Research assignments: Teaching the production of knowledge

This post is republished from Into Practice, a biweekly communication of Harvard’s Office of the Vice Provost for Advances in Learning

Ryan Enos
Ryan Enos, Associate Professor of Government, assigns an original research project—students define a question, design a study, collect data, and present their results—in his undergraduate and graduate political science courses. “It’s an opportunity to gain first hand experience conducting behavioral experiments, and to navigate all the necessary steps, questions, and challenges.”

The benefits: Engaging in research facilitates the study of the production of knowledge—how it is created, replicated, and validated. According to Enos, “part of being a democratic citizen is being able to evaluate knowledge and understand what goes into it.”

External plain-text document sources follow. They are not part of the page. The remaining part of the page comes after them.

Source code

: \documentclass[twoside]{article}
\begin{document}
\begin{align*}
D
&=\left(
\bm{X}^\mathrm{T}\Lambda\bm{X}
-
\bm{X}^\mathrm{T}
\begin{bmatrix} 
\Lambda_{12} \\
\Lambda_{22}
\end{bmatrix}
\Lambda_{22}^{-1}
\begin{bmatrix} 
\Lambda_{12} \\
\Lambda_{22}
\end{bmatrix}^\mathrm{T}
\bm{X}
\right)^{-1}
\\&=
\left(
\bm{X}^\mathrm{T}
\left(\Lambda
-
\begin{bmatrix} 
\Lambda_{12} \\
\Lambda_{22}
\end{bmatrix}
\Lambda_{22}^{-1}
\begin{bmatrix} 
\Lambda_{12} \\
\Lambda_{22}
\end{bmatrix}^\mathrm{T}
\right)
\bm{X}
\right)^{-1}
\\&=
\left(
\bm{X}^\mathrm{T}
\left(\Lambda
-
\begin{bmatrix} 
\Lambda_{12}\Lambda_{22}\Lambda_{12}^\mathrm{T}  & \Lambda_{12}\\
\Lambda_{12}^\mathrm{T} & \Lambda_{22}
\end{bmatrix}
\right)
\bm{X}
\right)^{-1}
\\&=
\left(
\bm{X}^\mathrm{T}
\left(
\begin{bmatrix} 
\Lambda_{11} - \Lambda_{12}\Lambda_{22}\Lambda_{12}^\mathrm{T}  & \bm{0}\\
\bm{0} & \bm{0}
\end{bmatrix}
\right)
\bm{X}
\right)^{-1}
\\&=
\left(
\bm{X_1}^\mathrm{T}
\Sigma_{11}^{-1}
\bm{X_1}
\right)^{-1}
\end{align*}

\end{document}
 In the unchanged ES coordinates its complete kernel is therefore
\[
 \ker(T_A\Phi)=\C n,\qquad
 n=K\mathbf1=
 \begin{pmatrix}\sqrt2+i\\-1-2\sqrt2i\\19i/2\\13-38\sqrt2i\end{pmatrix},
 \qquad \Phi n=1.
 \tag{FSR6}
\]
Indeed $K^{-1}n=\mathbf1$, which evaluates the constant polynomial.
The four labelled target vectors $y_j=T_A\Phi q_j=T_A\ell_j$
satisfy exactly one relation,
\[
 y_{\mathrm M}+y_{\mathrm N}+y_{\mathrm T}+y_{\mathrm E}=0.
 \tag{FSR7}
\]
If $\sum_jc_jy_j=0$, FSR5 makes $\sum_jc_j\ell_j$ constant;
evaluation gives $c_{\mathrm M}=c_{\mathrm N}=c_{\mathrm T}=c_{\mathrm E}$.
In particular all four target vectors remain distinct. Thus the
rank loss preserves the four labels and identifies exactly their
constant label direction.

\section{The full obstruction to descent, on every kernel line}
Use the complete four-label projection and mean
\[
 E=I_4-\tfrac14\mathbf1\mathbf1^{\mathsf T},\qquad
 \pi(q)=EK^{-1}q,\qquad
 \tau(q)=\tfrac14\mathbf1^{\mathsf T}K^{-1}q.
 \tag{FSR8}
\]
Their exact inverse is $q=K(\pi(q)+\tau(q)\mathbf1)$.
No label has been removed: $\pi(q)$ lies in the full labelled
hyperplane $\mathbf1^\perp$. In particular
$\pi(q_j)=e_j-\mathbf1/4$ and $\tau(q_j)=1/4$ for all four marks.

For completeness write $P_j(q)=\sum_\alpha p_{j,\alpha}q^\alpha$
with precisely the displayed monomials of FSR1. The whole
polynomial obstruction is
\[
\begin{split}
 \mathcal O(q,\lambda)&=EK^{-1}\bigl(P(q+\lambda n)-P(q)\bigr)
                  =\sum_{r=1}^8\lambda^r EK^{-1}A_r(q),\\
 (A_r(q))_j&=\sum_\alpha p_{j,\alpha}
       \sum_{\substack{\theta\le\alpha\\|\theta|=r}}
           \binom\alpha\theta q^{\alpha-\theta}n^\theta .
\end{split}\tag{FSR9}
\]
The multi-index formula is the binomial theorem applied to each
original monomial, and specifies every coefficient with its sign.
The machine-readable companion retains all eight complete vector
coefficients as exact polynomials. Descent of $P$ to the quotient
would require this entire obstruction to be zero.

The challenges: Particularly at the undergraduate level, students’ exposure to (and mastery of) research methodology varies widely. Enos addresses this by suggesting that students pose a question and design a study that can be answered with whatever level of analysis makes them comfortable.

Takeaways and best practices

  • Check in early and often. Enos and his TF team organize formal (section meetings) and informal (email, course site discussion) channels for students to share their research design early in the process, iterate their methodology, and ensure it meets ethical standards. TFs evaluate whether study designs meet course-level IRB approval or if special approval is necessary.
  • Web-based tools make it easier than ever. The infrastructure to support student research includes tools like Qualtrics for Harvard (survey tool), Amazon Mechanical Turk (subject recruitment), and the Harvard Digital Lab for the Social Sciences (DLABSS), a free online experiment and survey community for social science developed by Harvard’s Institute for Quantitative Social Science (IQSS).
  • Don’t lose sight of the human support infrastructure. “There’s this tendency to shy away from talking to people in this process.” Enos reminds students that they can take advantage of human resources like the Harvard librarian subject experts or the Qualtrics phone support staff.

Bottom line: Students experience research “in the greatest depth” by collecting and reporting their own data. “They interact with its challenges and see the thrill of creating original knowledge as a worthwhile undertaking on its own.” Some students have pursued their research beyond Enos’s course—in their theses, their graduate work, and even on the basketball court.